Nestled on the far western edge of Michigan's Upper Peninsula is Norway Elementary School and Norway Middle School, serving students from both the city of Norway and the community of Vulcan. Although they average nearly 62" of snowfall annually, that did not detract from this community's mission to create safer routes for their students to walk, bike and roll to school. Under the leadership of their schools' principal, Brad Grayvold, representatives from the city, and working with consultants from Coleman Engineering, this project looked at the needs of the many students and the conditions of the sidewalks and crosswalks surrounding the campus of schools.

The team identified the main routes that the students follow when walking to school. Along these routes several issues were noted that impeded the students' ability to walk safely to school. Existing sidewalks near the school were in poor condition with many sections heaving or containing sizable cracks. Another issue noted during their walking audit was the lack of ADA-compliant ramps (Americans with Disabilities Act) in several locations, instead having only full-height curbs at those corners. This made it nearly impossible for disabled children to walk to school. Additionally, in several spots there were missing sidewalk slabs that limited connectivity for students trying to walk to school.

In the end, the City of Norway was awarded $384,909 in infrastructure funds and was able to replace and complete gaps in the sidewalk along 13 blocks leading to the school campus, install 6 new crosswalks along these routes, and upgrade 15 sets of corners to be compliant with ADA standards for pedestrians. In addition to the infrastructure improvements, the Norway-Vulcan Area Schools was awarded $6,966.50 to implement a Walking School Bus program, which is being led by the principal himself.
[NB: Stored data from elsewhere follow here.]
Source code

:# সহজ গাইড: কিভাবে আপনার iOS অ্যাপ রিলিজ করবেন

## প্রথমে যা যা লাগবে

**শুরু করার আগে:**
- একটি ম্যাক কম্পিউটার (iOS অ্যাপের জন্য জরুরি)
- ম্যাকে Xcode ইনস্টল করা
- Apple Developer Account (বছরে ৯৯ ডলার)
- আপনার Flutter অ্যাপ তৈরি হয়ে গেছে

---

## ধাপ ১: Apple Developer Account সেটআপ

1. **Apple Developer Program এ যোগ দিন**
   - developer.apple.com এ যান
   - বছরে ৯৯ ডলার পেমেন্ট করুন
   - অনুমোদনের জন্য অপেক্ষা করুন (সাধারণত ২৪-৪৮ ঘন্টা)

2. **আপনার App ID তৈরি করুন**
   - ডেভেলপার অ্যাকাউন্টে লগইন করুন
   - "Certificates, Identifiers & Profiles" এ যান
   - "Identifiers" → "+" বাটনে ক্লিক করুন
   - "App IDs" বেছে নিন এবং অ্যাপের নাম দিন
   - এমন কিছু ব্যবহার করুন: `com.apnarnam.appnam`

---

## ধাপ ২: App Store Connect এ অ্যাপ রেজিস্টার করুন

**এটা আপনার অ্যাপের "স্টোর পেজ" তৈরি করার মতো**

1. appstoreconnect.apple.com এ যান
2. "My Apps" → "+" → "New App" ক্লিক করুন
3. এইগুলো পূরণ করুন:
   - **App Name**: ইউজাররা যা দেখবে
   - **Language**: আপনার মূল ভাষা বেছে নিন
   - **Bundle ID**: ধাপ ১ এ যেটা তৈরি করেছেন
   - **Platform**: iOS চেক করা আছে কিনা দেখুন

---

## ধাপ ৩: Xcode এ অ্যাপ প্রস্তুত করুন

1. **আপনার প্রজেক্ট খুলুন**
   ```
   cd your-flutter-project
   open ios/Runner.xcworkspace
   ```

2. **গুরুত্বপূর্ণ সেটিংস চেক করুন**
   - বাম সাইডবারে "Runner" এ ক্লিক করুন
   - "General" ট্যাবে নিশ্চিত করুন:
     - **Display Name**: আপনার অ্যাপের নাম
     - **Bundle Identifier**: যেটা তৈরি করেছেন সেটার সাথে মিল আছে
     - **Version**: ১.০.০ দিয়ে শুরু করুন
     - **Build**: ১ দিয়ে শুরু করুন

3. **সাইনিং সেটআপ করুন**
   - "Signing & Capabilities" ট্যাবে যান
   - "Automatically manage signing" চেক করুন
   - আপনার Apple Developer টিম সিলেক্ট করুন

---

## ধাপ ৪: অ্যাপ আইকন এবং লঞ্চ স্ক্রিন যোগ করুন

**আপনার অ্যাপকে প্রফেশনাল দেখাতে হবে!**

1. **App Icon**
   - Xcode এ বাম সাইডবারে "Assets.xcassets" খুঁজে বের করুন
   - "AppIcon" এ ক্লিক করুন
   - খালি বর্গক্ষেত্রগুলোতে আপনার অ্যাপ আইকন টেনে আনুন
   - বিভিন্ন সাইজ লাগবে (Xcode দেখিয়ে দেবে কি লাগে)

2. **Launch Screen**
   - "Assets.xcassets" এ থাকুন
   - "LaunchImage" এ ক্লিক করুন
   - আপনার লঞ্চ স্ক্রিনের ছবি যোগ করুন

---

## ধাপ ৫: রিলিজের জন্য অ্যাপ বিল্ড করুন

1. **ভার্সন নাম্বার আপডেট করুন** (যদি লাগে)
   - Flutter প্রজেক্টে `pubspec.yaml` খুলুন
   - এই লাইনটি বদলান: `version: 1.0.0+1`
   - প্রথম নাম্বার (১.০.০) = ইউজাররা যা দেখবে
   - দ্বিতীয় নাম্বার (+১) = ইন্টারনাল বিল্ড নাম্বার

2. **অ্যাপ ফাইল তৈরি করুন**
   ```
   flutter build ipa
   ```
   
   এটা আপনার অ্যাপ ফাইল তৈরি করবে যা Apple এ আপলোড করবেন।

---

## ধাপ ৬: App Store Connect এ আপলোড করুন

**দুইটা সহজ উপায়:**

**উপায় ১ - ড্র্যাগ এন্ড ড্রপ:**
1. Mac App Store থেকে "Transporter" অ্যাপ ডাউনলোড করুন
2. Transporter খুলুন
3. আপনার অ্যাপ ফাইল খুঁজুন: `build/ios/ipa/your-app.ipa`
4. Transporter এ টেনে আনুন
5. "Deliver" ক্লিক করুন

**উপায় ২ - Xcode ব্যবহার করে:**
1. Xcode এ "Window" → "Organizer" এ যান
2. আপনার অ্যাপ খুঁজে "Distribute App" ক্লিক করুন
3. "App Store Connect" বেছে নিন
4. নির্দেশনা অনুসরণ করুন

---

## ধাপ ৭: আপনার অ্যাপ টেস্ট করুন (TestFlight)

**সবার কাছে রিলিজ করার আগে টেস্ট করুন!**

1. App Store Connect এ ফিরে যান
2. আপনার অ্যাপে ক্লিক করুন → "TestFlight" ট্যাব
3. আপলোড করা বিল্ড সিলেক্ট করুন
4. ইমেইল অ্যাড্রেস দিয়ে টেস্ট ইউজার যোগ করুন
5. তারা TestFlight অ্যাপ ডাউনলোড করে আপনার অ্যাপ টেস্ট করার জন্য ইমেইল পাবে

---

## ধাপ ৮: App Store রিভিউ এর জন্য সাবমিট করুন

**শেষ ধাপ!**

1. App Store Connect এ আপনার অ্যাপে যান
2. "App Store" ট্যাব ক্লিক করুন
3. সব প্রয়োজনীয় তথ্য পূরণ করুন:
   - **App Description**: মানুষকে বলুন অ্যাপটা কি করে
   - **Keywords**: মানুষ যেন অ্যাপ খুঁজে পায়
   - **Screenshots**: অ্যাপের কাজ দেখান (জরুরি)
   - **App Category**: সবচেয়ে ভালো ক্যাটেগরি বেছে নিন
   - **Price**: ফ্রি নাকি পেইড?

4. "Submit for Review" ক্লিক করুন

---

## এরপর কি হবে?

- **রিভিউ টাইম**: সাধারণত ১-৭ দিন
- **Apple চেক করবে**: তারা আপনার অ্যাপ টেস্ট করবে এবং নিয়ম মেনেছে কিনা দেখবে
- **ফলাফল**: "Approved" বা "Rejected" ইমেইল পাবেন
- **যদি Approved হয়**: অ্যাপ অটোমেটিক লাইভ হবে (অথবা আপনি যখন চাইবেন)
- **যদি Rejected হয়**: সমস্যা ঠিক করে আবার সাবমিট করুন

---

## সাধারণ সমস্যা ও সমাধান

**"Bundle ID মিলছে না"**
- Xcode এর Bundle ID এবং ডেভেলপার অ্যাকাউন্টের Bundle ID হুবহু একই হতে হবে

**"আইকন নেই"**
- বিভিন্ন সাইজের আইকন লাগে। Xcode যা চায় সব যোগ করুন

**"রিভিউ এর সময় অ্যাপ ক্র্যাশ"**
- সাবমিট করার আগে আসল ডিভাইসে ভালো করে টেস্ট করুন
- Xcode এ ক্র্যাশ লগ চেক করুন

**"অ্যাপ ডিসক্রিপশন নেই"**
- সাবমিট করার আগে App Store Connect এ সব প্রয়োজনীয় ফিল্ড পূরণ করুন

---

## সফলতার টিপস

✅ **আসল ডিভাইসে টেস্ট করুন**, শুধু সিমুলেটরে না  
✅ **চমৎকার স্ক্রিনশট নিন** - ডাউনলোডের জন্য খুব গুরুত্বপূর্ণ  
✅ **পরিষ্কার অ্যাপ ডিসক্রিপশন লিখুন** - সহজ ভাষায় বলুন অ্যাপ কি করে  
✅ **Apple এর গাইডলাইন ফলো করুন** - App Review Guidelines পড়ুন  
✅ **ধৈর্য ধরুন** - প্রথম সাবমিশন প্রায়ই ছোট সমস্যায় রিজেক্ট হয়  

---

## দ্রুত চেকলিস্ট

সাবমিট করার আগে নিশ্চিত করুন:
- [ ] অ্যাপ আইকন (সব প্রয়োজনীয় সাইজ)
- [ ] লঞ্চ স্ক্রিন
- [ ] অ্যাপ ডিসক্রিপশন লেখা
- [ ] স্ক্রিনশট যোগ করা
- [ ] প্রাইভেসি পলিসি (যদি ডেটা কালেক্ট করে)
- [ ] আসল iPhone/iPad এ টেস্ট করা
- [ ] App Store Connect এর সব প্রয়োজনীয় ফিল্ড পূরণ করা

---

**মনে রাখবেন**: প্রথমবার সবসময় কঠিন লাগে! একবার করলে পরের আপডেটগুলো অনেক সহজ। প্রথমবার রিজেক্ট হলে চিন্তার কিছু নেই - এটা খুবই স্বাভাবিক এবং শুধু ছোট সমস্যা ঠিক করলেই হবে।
This project was made possible by the collaborative efforts of the Norway-Vulcan Schools, the City of Norway, Dickinson-Iron Health Department, Coleman Engineering, and the MDOT TSC office, and has the potential to impact 115 of the schools' 465 students who live within a walkable distance of the schools. A big congratulations to all!

Call for Mini-Grant Applications

Applications for mini-grants are available so you can develop a Safe Routes to School program in your community. These grants allow schools to apply for up to $5,000 to fund programs that educate and encourage students throughout Michigan to walk and bike to school. Want to grow or strengthen a walking school bus program? Interested in developing a bike mechanics club? Mini-Grants can help you with these endeavors, and more!

Contact Programs Coordinator, Katie Johnson (, to learn more and discuss your ideas. The formal grant application process will open in mid-January, so save the date and keep a look out for more on the Safe Routes to School website.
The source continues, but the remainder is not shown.